- **WHAT NEEDS TO BE DONE**
Only the lines from the top of the listing below through the line containing "perhaps even in" should be output, exactly and with no pictures.

- **DATA UNDER STUDY**
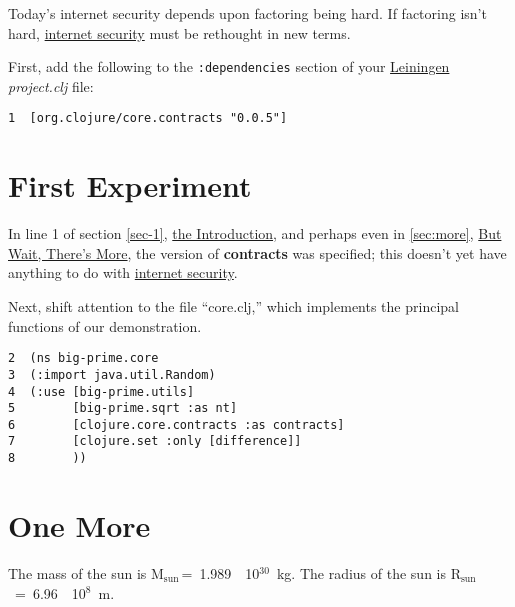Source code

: \documentclass[11pt]{article}
\begin{document}
Today's \label{internet-security}internet security depends upon factoring being hard. If
factoring isn't hard, \hyperref[internet-security]{internet security} must be rethought in new
terms.

First, add the following to the \verb~:dependencies~ section of your \href{https://github.com/technomancy/leiningen}{Leiningen}
\emph{project.clj} file:

\begin{verbatim}
1  [org.clojure/core.contracts "0.0.5"]
\end{verbatim}
\section{First Experiment}
\label{sec-2}
In line 1 of section \ref{sec-1}, \hyperref[sec-1]{the Introduction}, and
perhaps even in \ref{sec:more}, \hyperref[sec:more]{But Wait, There's More}, the version of
\textbf{contracts} was specified; this doesn't yet have anything to do with
\hyperref[internet-security]{internet security}.

Next, shift attention to the file ``core.clj,'' which implements the
principal functions of our demonstration.

\begin{verbatim}
2  (ns big-prime.core
3  (:import java.util.Random)
4  (:use [big-prime.utils]
5        [big-prime.sqrt :as nt]
6        [clojure.core.contracts :as contracts]
7        [clojure.set :only [difference]]
8        ))
\end{verbatim}
\section{One More}
\label{sec-3}
\label{sec:more} 

The mass of the sun is M$_{\text{sun}~}$=~1.989~\texttimes{}~10$^{\text{30}}$~kg.  The radius of
the sun is R$_{\text{sun}}$~=~6.96~\texttimes{}~10$^{\text{8}}$~m.
\end{document}
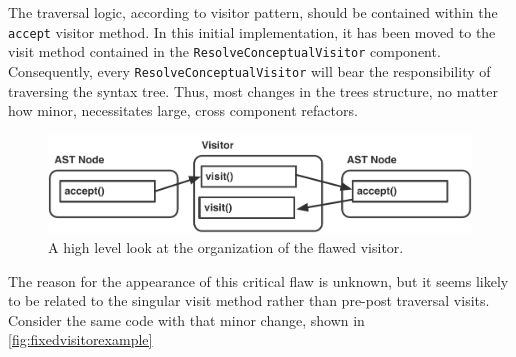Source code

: \documentclass[times]{speauth}
\begin{document}
The traversal logic, according to visitor pattern, should be contained within the \texttt{accept} visitor method. In this initial implementation, it has been moved to the visit method contained in the \texttt{ResolveConceptualVisitor} component. Consequently, every \texttt{ResolveConceptualVisitor} will bear the responsibility of traversing the syntax tree. Thus, most changes in the trees structure, no matter how minor, necessitates large, cross component refactors.

\begin{figure}[!htb]
\centering
\includegraphics[scale=.60]{figures/flawed_visitor_organization.pdf}
\caption{A high level look at the organization of the flawed visitor.}
\label{fig:flawedvisitororganization}
\end{figure}

The reason for the appearance of this critical flaw is unknown, but it seems likely to be related to the singular visit method rather than pre-post traversal visits. Consider the same code with that minor change, shown in \ref{fig:fixedvisitorexample}
\end{document}
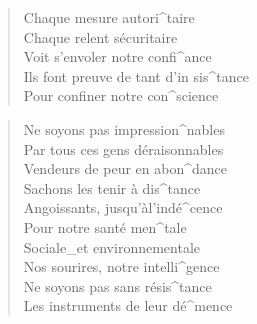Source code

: \documentclass{leadsheet}
\begin{document}
\begin{song}
\begin{multicols}{2}
\begin{verse}
    Chaque mesure autori^taire \\
    Chaque relent sécuritaire \\
    Voit s'envoler notre confi^ance \\
    Ils font preuve de tant d'in sis^tance \\
    Pour confiner notre con^science \\
  \end{verse}
  \begin{chorus}[after-label=]\end{chorus}
  \begin{verse}
    Ne soyons pas impression^nables \\
    Par tous ces gens déraisonnables \\
    Vendeurs de peur en abon^dance \\
    Sachons les tenir à dis^tance \\

    Angoissants, jusqu'àl'indé^cence \\
    Pour notre santé men^tale \\
    Sociale\_et environnementale \\ 
    Nos sourires, notre intelli^gence \\
    Ne soyons pas sans résis^tance \\
    Les instruments de leur dé^mence \\
  \end{verse}
  \begin{chorus}[after-label=]\end{chorus}
  \end{multicols}
\end{song}
\end{document}
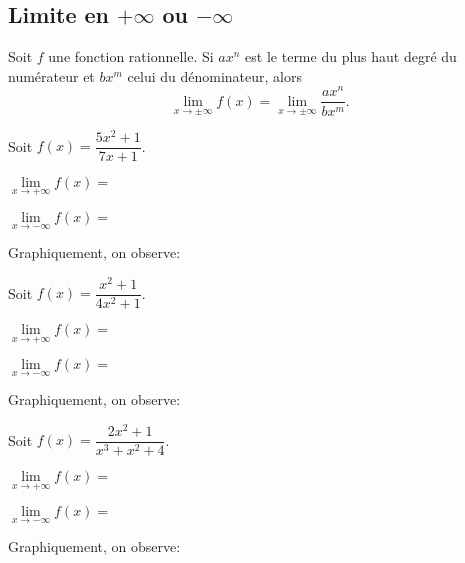 \documentclass[a4paper,12pt]{report}
\newcommand{\pinf}{+\infty}
\newcommand{\minf}{-\infty}
\newcommand{\pminf}{\pm\infty}
\begin{document}
\subsection{Limite en \(\pinf\) ou \(\minf\)}
\label{sec:orgbe59014}
\begin{propriete}
Soit \(f\) une fonction rationnelle. Si \(ax^n\) est le terme du plus haut degré du
numérateur et \(bx^m\) celui du dénominateur, alors
\[
\lim\limits_{x\to\pminf}f(x)=\lim\limits_{x\to\pminf}\dfrac{ax^n}{bx^m}.
\]
\end{propriete}
\begin{exemple}
Soit \(f(x)=\dfrac{5x^2+1}{7x+1}\).

\begin{minipage}{0.35\textwidth}

\end{minipage}
\hspace{0.05\linewidth}
\begin{minipage}[][][t]{0.5\textwidth}
\(\lim\limits_{x\to\pinf}f(x)=\)
\vspace{1cm}

\(\lim\limits_{x\to\minf}f(x)=\)
\vspace{1cm}

Graphiquement, on observe:
\vspace{1cm}
\end{minipage}
\end{exemple}

\begin{exemple}
Soit \(f(x)=\dfrac{x^2+1}{4x^2+1}\).

\begin{minipage}{0.35\textwidth}

\end{minipage}
\hspace{0.05\linewidth}
\begin{minipage}[][][t]{0.5\textwidth}
\(\lim\limits_{x\to\pinf}f(x)=\)
\vspace{1cm}

\(\lim\limits_{x\to\minf}f(x)=\)
\vspace{1cm}

Graphiquement, on observe:
\vspace{1cm}
\end{minipage}
\end{exemple}


\begin{exemple}
Soit \(f(x)=\dfrac{2x^2+1}{x^3+x^2+4}\).

\begin{minipage}{0.35\textwidth}

\end{minipage}
\hspace{0.05\linewidth}
\begin{minipage}[][][t]{0.5\textwidth}
\(\lim\limits_{x\to\pinf}f(x)=\)
\vspace{1cm}

\(\lim\limits_{x\to\minf}f(x)=\)
\vspace{1cm}

Graphiquement, on observe:
\vspace{1cm}
\end{minipage}
\end{exemple}
\end{document}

- **RESPONSE FOR THIS EXERCISE**
Source code

: \documentclass[11pt]{article}
\begin{document}
Today's \label{internet-security}internet security depends upon factoring being hard. If
factoring isn't hard, \hyperref[internet-security]{internet security} must be rethought in new
terms.

First, add the following to the \verb~:dependencies~ section of your \href{https://github.com/technomancy/leiningen}{Leiningen}
\emph{project.clj} file:

\begin{verbatim}
1  [org.clojure/core.contracts "0.0.5"]
\end{verbatim}
\section{First Experiment}
\label{sec-2}
In line 1 of section \ref{sec-1}, \hyperref[sec-1]{the Introduction}, and
perhaps even in \ref{sec:more}, \hyperref[sec:more]{But Wait, There's More}, the version of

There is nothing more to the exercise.